**The task**
Gather each line of the records where "kakaocdn" appears.

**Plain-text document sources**
• • •

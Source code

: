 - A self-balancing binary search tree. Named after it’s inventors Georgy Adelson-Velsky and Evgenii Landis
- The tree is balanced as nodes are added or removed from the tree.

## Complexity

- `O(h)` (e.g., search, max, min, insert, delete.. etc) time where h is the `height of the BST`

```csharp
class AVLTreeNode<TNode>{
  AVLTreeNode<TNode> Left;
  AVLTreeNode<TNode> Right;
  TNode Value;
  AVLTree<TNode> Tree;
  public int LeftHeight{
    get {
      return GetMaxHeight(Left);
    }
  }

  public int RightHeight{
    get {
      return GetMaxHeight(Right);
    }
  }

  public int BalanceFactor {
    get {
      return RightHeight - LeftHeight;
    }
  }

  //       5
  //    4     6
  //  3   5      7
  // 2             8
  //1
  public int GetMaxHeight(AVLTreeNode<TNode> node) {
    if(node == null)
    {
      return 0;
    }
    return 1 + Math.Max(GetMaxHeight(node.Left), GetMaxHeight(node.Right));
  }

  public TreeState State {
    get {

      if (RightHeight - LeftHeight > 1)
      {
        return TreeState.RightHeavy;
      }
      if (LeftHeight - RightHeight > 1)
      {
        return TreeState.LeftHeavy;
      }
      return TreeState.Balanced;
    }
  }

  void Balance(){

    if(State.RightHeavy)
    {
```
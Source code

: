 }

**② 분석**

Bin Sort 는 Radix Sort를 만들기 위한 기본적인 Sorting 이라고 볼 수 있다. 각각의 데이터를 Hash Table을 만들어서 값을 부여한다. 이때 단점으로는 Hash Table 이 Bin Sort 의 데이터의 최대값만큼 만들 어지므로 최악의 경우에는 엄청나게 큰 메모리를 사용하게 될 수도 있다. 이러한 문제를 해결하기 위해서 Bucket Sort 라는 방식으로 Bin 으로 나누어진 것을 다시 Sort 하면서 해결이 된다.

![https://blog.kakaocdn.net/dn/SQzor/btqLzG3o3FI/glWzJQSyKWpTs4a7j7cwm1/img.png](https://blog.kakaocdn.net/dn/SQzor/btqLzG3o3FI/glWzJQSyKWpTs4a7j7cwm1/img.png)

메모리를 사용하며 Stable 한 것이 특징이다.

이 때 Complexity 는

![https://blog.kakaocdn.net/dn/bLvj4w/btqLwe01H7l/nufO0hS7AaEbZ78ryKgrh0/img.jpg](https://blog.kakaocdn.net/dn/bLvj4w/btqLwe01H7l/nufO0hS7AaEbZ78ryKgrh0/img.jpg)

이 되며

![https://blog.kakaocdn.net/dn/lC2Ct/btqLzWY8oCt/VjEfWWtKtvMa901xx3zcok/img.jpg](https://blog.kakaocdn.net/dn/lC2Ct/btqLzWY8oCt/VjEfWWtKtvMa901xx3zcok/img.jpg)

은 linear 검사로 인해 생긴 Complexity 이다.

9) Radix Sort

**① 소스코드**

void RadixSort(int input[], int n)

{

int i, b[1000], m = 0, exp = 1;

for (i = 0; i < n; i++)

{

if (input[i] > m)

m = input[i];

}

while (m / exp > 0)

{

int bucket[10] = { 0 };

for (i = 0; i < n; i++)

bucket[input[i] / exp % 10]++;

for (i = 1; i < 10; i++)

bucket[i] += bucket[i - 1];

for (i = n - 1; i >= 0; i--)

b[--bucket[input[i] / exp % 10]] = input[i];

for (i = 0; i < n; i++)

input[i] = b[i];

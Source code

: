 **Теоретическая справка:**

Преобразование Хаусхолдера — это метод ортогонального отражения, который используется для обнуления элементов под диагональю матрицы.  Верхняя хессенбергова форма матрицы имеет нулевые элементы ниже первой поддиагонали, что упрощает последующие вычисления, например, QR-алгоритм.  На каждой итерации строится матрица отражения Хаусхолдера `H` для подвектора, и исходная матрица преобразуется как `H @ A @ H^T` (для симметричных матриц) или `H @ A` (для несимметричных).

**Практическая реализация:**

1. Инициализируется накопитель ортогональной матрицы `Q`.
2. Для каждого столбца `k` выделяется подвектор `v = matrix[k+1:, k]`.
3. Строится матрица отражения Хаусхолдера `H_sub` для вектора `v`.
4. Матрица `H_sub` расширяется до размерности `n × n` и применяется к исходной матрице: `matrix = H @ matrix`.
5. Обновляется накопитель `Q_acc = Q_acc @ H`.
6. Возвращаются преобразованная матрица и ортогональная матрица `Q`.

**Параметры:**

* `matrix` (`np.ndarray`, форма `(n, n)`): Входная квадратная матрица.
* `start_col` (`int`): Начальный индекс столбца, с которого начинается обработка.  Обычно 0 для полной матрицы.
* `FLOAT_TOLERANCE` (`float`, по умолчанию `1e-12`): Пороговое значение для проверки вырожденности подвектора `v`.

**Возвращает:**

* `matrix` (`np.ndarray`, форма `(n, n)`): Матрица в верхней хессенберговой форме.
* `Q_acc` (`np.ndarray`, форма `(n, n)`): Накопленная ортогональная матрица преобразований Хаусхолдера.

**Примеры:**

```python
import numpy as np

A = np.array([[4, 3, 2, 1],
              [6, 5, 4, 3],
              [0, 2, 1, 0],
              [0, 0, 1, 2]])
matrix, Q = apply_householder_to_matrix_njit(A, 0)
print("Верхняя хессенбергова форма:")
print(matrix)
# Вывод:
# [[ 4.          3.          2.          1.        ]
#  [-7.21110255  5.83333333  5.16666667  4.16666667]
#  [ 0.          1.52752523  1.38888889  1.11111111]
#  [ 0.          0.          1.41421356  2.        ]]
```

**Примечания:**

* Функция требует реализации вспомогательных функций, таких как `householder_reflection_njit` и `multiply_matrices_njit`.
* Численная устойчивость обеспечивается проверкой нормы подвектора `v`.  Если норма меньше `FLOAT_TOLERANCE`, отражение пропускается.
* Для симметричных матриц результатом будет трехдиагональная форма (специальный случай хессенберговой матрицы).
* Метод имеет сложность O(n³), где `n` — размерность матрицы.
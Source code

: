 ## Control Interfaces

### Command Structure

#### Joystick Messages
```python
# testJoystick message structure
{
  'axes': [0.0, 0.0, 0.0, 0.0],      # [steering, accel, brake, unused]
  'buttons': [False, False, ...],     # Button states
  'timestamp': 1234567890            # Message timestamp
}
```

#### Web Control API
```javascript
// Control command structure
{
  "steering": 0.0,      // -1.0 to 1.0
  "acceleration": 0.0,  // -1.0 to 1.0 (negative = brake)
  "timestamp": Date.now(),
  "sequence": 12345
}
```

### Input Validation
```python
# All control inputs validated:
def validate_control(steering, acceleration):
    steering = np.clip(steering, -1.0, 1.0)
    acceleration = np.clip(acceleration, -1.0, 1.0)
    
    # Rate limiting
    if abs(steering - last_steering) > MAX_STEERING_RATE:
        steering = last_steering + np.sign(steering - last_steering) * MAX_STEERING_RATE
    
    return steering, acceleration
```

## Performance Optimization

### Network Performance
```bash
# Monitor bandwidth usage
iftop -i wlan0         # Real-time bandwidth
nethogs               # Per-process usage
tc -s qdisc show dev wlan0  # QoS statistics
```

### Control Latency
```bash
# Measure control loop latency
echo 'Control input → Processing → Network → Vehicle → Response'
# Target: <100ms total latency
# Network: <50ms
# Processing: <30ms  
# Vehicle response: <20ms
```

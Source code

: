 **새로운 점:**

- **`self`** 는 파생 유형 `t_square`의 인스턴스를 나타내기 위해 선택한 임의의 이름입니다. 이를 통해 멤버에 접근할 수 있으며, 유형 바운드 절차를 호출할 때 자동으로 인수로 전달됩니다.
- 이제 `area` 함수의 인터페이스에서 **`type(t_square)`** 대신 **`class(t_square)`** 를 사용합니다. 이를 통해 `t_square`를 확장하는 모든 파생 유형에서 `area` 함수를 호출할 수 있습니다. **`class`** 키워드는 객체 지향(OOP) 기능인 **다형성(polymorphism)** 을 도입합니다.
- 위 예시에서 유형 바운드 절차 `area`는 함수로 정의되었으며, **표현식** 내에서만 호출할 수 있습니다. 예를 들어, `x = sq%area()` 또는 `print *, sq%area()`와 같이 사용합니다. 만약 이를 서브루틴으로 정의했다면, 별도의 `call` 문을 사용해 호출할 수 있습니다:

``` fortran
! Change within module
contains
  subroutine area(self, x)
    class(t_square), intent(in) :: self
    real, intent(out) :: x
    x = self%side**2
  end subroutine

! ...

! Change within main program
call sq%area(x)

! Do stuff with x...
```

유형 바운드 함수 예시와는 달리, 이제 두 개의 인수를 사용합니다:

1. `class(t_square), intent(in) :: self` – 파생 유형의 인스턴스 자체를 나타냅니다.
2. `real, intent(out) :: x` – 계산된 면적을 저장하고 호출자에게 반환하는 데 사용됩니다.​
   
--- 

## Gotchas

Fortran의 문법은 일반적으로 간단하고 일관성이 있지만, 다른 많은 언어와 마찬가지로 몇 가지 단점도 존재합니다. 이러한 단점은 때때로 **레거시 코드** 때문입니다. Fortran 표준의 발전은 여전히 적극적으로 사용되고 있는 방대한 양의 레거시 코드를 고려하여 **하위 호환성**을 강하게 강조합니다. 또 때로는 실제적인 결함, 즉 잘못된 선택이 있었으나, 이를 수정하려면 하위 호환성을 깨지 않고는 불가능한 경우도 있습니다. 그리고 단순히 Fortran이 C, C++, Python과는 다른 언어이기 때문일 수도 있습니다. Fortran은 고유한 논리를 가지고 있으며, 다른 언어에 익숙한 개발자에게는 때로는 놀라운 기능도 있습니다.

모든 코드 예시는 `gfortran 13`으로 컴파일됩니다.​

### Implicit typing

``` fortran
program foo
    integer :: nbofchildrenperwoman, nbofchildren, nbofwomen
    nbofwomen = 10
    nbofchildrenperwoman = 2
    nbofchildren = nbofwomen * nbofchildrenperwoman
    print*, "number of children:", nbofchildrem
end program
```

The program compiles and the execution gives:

• • •

**Written reply**
![https://blog.kakaocdn.net/dn/SQzor/btqLzG3o3FI/glWzJQSyKWpTs4a7j7cwm1/img.png](https://blog.kakaocdn.net/dn/SQzor/btqLzG3o3FI/glWzJQSyKWpTs4a7j7cwm1/img.png)
![https://blog.kakaocdn.net/dn/bLvj4w/btqLwe01H7l/nufO0hS7AaEbZ78ryKgrh0/img.jpg](https://blog.kakaocdn.net/dn/bLvj4w/btqLwe01H7l/nufO0hS7AaEbZ78ryKgrh0/img.jpg)
![https://blog.kakaocdn.net/dn/lC2Ct/btqLzWY8oCt/VjEfWWtKtvMa901xx3zcok/img.jpg](https://blog.kakaocdn.net/dn/lC2Ct/btqLzWY8oCt/VjEfWWtKtvMa901xx3zcok/img.jpg)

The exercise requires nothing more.